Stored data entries

/---

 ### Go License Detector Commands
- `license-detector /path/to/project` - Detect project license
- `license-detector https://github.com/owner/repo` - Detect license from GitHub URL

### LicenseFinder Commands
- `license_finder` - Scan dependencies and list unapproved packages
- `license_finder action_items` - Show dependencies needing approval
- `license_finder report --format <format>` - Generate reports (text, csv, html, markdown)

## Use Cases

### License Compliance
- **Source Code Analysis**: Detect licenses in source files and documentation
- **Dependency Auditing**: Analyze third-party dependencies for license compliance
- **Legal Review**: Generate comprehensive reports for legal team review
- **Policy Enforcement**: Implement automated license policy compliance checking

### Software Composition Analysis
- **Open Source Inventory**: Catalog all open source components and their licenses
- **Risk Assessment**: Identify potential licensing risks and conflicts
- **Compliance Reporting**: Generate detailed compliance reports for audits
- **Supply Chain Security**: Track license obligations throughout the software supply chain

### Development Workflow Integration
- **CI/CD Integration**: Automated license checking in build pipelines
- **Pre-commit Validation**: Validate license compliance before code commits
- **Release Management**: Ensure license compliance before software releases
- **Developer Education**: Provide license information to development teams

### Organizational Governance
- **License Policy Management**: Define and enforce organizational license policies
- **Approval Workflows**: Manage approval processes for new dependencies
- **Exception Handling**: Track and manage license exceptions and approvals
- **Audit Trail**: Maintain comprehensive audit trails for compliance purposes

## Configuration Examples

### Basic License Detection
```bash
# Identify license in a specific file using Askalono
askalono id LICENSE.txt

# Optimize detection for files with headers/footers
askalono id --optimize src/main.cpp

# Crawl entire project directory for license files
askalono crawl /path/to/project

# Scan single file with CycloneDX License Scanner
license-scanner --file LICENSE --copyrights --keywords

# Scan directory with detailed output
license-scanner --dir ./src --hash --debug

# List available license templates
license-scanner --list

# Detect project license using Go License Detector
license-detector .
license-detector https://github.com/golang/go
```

\---
/---

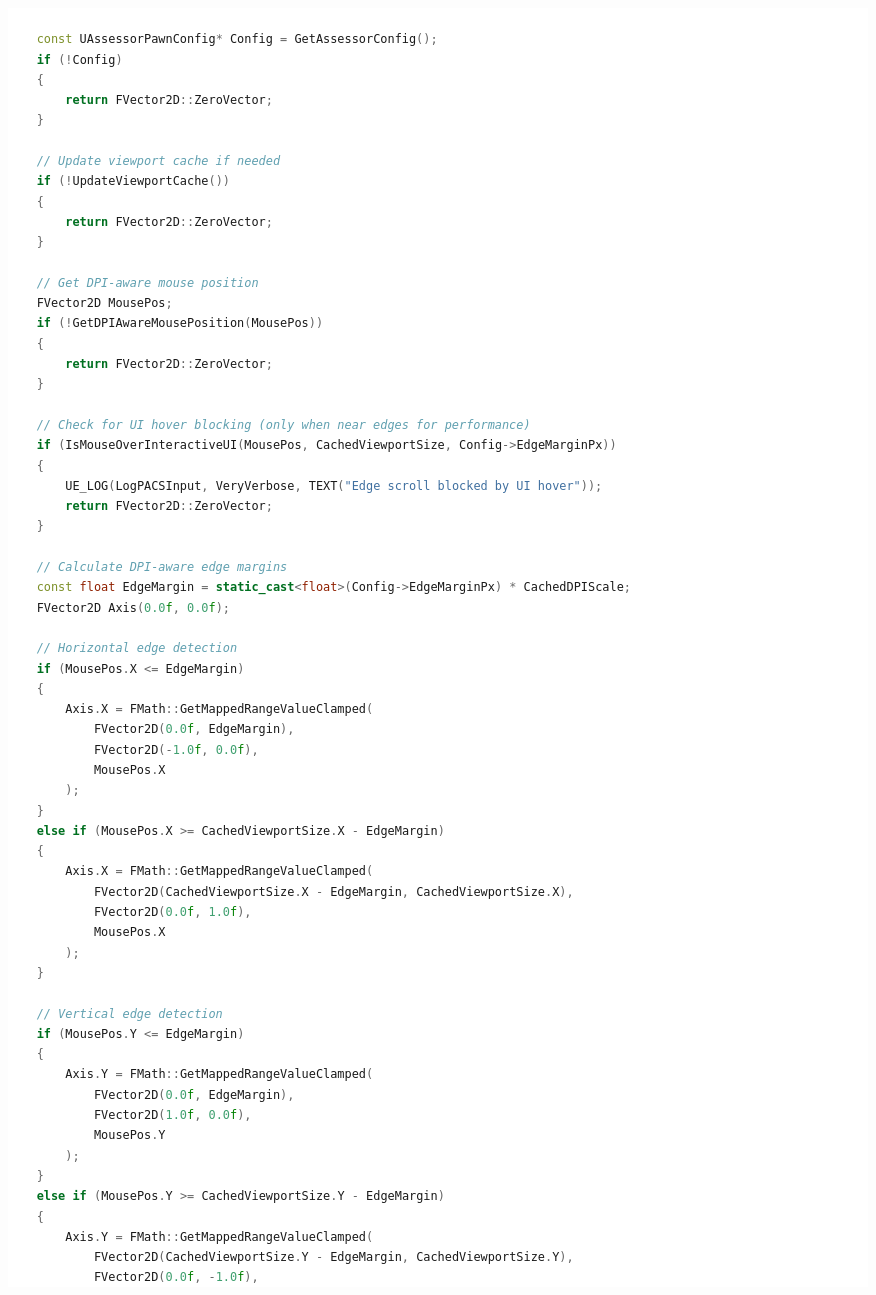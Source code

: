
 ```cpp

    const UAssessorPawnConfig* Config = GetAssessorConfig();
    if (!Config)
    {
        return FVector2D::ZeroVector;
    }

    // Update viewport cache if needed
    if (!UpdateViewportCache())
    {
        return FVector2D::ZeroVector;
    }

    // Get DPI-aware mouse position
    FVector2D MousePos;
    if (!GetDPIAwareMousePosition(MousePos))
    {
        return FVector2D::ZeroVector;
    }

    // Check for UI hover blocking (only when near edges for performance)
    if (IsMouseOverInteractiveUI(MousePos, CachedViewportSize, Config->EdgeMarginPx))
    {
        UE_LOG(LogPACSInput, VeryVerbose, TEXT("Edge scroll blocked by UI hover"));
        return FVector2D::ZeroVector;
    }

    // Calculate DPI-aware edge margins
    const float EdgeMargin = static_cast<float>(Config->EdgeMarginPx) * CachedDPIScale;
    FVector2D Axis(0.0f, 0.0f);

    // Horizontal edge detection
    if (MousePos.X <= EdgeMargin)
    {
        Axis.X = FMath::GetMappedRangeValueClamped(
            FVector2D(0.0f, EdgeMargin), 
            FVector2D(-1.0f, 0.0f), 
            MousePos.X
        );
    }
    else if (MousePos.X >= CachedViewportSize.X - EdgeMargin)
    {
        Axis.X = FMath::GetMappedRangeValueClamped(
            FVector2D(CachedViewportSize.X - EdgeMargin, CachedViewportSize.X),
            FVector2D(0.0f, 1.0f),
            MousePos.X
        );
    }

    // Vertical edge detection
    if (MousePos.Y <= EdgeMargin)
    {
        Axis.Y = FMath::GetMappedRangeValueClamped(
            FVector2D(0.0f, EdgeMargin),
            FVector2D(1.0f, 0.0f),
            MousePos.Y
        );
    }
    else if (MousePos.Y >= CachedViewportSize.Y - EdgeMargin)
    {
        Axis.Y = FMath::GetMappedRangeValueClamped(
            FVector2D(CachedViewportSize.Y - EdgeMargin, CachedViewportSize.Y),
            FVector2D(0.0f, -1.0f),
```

\---

» **About this exercise**: From the entries above, return exactly the line containing "### Go License Detector Commands", the line containing "- **Pre-commit Validation**: Validate", and all lines between, and nothing else.

» **Task answer**:
 ### Go License Detector Commands
- `license-detector /path/to/project` - Detect project license
- `license-detector https://github.com/owner/repo` - Detect license from GitHub URL

### LicenseFinder Commands
- `license_finder` - Scan dependencies and list unapproved packages
- `license_finder action_items` - Show dependencies needing approval
- `license_finder report --format <format>` - Generate reports (text, csv, html, markdown)

## Use Cases

### License Compliance
- **Source Code Analysis**: Detect licenses in source files and documentation
- **Dependency Auditing**: Analyze third-party dependencies for license compliance
- **Legal Review**: Generate comprehensive reports for legal team review
- **Policy Enforcement**: Implement automated license policy compliance checking

### Software Composition Analysis
- **Open Source Inventory**: Catalog all open source components and their licenses
- **Risk Assessment**: Identify potential licensing risks and conflicts
- **Compliance Reporting**: Generate detailed compliance reports for audits
- **Supply Chain Security**: Track license obligations throughout the software supply chain

### Development Workflow Integration
- **CI/CD Integration**: Automated license checking in build pipelines
- **Pre-commit Validation**: Validate license compliance before code commits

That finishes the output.